The Juno Beach, FL-based electricity supplier is awaiting a decision from the Hawaii Public Utilities Commission (PUC) on the company's proposed $4.3 billion acquisition of Hawaiian Electric Industries (HEI - Get Report) . 

This decision could be affected by Hawaii Gov. David Ige's decision to appoint a new Commissioner, Michael Champley, whose term starts today. PUC Chairman Randy Iwase told Pacific Business News that he expects a decision on the December 2014 proposal by the end of next week. 

Most investors are opposed to the merger, citing concerns "over NextEra's Florida subsidiary's clean energy track record and worries that the deal would raise the island's already-high electricity rates," according to utilitydive.com. 

Separately, TheStreet Ratings objectively rated this stock according to its "risk-adjusted" total return prospect over a 12-month investment horizon.

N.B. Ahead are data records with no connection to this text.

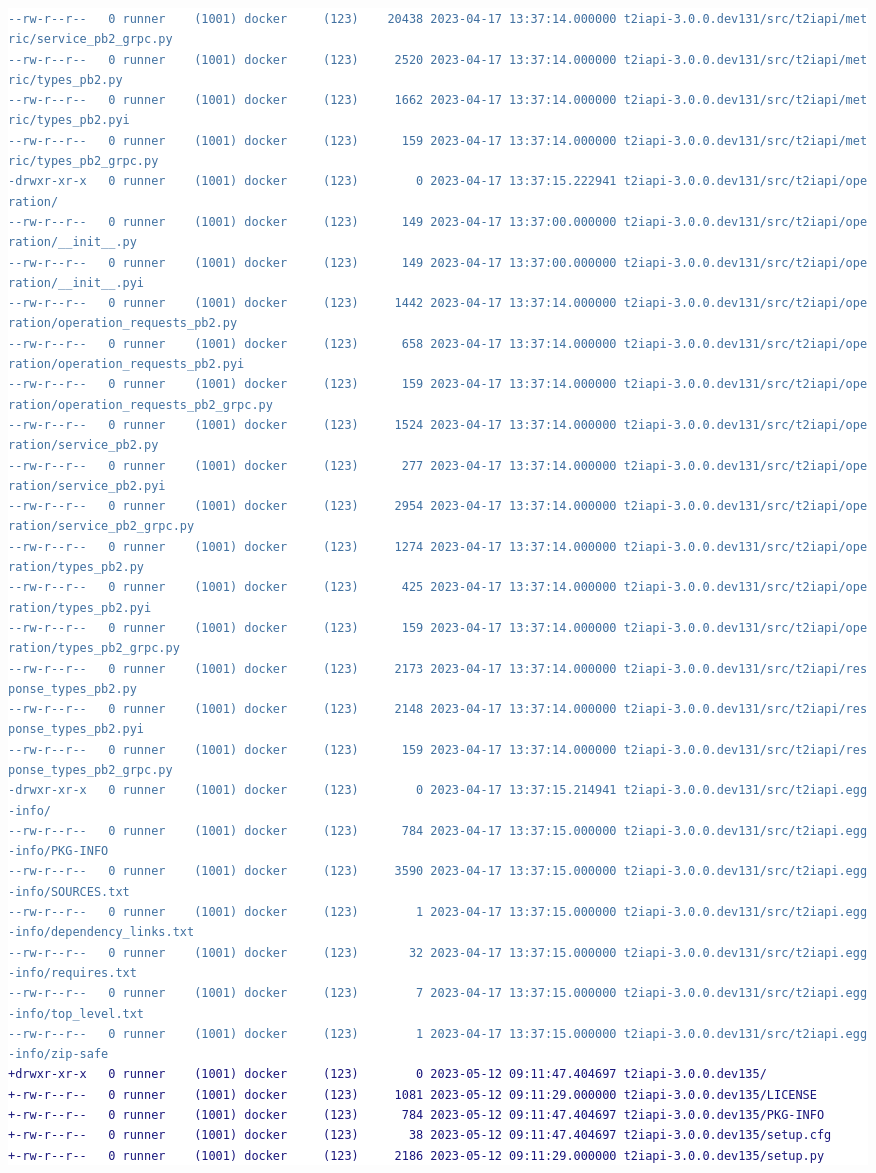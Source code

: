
 ```diff
--rw-r--r--   0 runner    (1001) docker     (123)    20438 2023-04-17 13:37:14.000000 t2iapi-3.0.0.dev131/src/t2iapi/metric/service_pb2_grpc.py
--rw-r--r--   0 runner    (1001) docker     (123)     2520 2023-04-17 13:37:14.000000 t2iapi-3.0.0.dev131/src/t2iapi/metric/types_pb2.py
--rw-r--r--   0 runner    (1001) docker     (123)     1662 2023-04-17 13:37:14.000000 t2iapi-3.0.0.dev131/src/t2iapi/metric/types_pb2.pyi
--rw-r--r--   0 runner    (1001) docker     (123)      159 2023-04-17 13:37:14.000000 t2iapi-3.0.0.dev131/src/t2iapi/metric/types_pb2_grpc.py
-drwxr-xr-x   0 runner    (1001) docker     (123)        0 2023-04-17 13:37:15.222941 t2iapi-3.0.0.dev131/src/t2iapi/operation/
--rw-r--r--   0 runner    (1001) docker     (123)      149 2023-04-17 13:37:00.000000 t2iapi-3.0.0.dev131/src/t2iapi/operation/__init__.py
--rw-r--r--   0 runner    (1001) docker     (123)      149 2023-04-17 13:37:00.000000 t2iapi-3.0.0.dev131/src/t2iapi/operation/__init__.pyi
--rw-r--r--   0 runner    (1001) docker     (123)     1442 2023-04-17 13:37:14.000000 t2iapi-3.0.0.dev131/src/t2iapi/operation/operation_requests_pb2.py
--rw-r--r--   0 runner    (1001) docker     (123)      658 2023-04-17 13:37:14.000000 t2iapi-3.0.0.dev131/src/t2iapi/operation/operation_requests_pb2.pyi
--rw-r--r--   0 runner    (1001) docker     (123)      159 2023-04-17 13:37:14.000000 t2iapi-3.0.0.dev131/src/t2iapi/operation/operation_requests_pb2_grpc.py
--rw-r--r--   0 runner    (1001) docker     (123)     1524 2023-04-17 13:37:14.000000 t2iapi-3.0.0.dev131/src/t2iapi/operation/service_pb2.py
--rw-r--r--   0 runner    (1001) docker     (123)      277 2023-04-17 13:37:14.000000 t2iapi-3.0.0.dev131/src/t2iapi/operation/service_pb2.pyi
--rw-r--r--   0 runner    (1001) docker     (123)     2954 2023-04-17 13:37:14.000000 t2iapi-3.0.0.dev131/src/t2iapi/operation/service_pb2_grpc.py
--rw-r--r--   0 runner    (1001) docker     (123)     1274 2023-04-17 13:37:14.000000 t2iapi-3.0.0.dev131/src/t2iapi/operation/types_pb2.py
--rw-r--r--   0 runner    (1001) docker     (123)      425 2023-04-17 13:37:14.000000 t2iapi-3.0.0.dev131/src/t2iapi/operation/types_pb2.pyi
--rw-r--r--   0 runner    (1001) docker     (123)      159 2023-04-17 13:37:14.000000 t2iapi-3.0.0.dev131/src/t2iapi/operation/types_pb2_grpc.py
--rw-r--r--   0 runner    (1001) docker     (123)     2173 2023-04-17 13:37:14.000000 t2iapi-3.0.0.dev131/src/t2iapi/response_types_pb2.py
--rw-r--r--   0 runner    (1001) docker     (123)     2148 2023-04-17 13:37:14.000000 t2iapi-3.0.0.dev131/src/t2iapi/response_types_pb2.pyi
--rw-r--r--   0 runner    (1001) docker     (123)      159 2023-04-17 13:37:14.000000 t2iapi-3.0.0.dev131/src/t2iapi/response_types_pb2_grpc.py
-drwxr-xr-x   0 runner    (1001) docker     (123)        0 2023-04-17 13:37:15.214941 t2iapi-3.0.0.dev131/src/t2iapi.egg-info/
--rw-r--r--   0 runner    (1001) docker     (123)      784 2023-04-17 13:37:15.000000 t2iapi-3.0.0.dev131/src/t2iapi.egg-info/PKG-INFO
--rw-r--r--   0 runner    (1001) docker     (123)     3590 2023-04-17 13:37:15.000000 t2iapi-3.0.0.dev131/src/t2iapi.egg-info/SOURCES.txt
--rw-r--r--   0 runner    (1001) docker     (123)        1 2023-04-17 13:37:15.000000 t2iapi-3.0.0.dev131/src/t2iapi.egg-info/dependency_links.txt
--rw-r--r--   0 runner    (1001) docker     (123)       32 2023-04-17 13:37:15.000000 t2iapi-3.0.0.dev131/src/t2iapi.egg-info/requires.txt
--rw-r--r--   0 runner    (1001) docker     (123)        7 2023-04-17 13:37:15.000000 t2iapi-3.0.0.dev131/src/t2iapi.egg-info/top_level.txt
--rw-r--r--   0 runner    (1001) docker     (123)        1 2023-04-17 13:37:15.000000 t2iapi-3.0.0.dev131/src/t2iapi.egg-info/zip-safe
+drwxr-xr-x   0 runner    (1001) docker     (123)        0 2023-05-12 09:11:47.404697 t2iapi-3.0.0.dev135/
+-rw-r--r--   0 runner    (1001) docker     (123)     1081 2023-05-12 09:11:29.000000 t2iapi-3.0.0.dev135/LICENSE
+-rw-r--r--   0 runner    (1001) docker     (123)      784 2023-05-12 09:11:47.404697 t2iapi-3.0.0.dev135/PKG-INFO
+-rw-r--r--   0 runner    (1001) docker     (123)       38 2023-05-12 09:11:47.404697 t2iapi-3.0.0.dev135/setup.cfg
+-rw-r--r--   0 runner    (1001) docker     (123)     2186 2023-05-12 09:11:29.000000 t2iapi-3.0.0.dev135/setup.py
```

Not based on the news in any given day, the rating may differ from Jim Cramer's view or that of this articles's author. TheStreet Ratings has this to say about the recommendation:

We rate NEXTERA ENERGY INC as a Buy with a ratings score of A+. This is based on the convergence of positive investment measures, which should help this stock outperform the majority of stocks that we rate. The company's strengths can be seen in multiple areas, such as its expanding profit margins, good cash flow from operations, solid stock price performance and notable return on equity. We feel its strengths outweigh the fact that the company has had generally high debt management risk by most measures that we evaluated.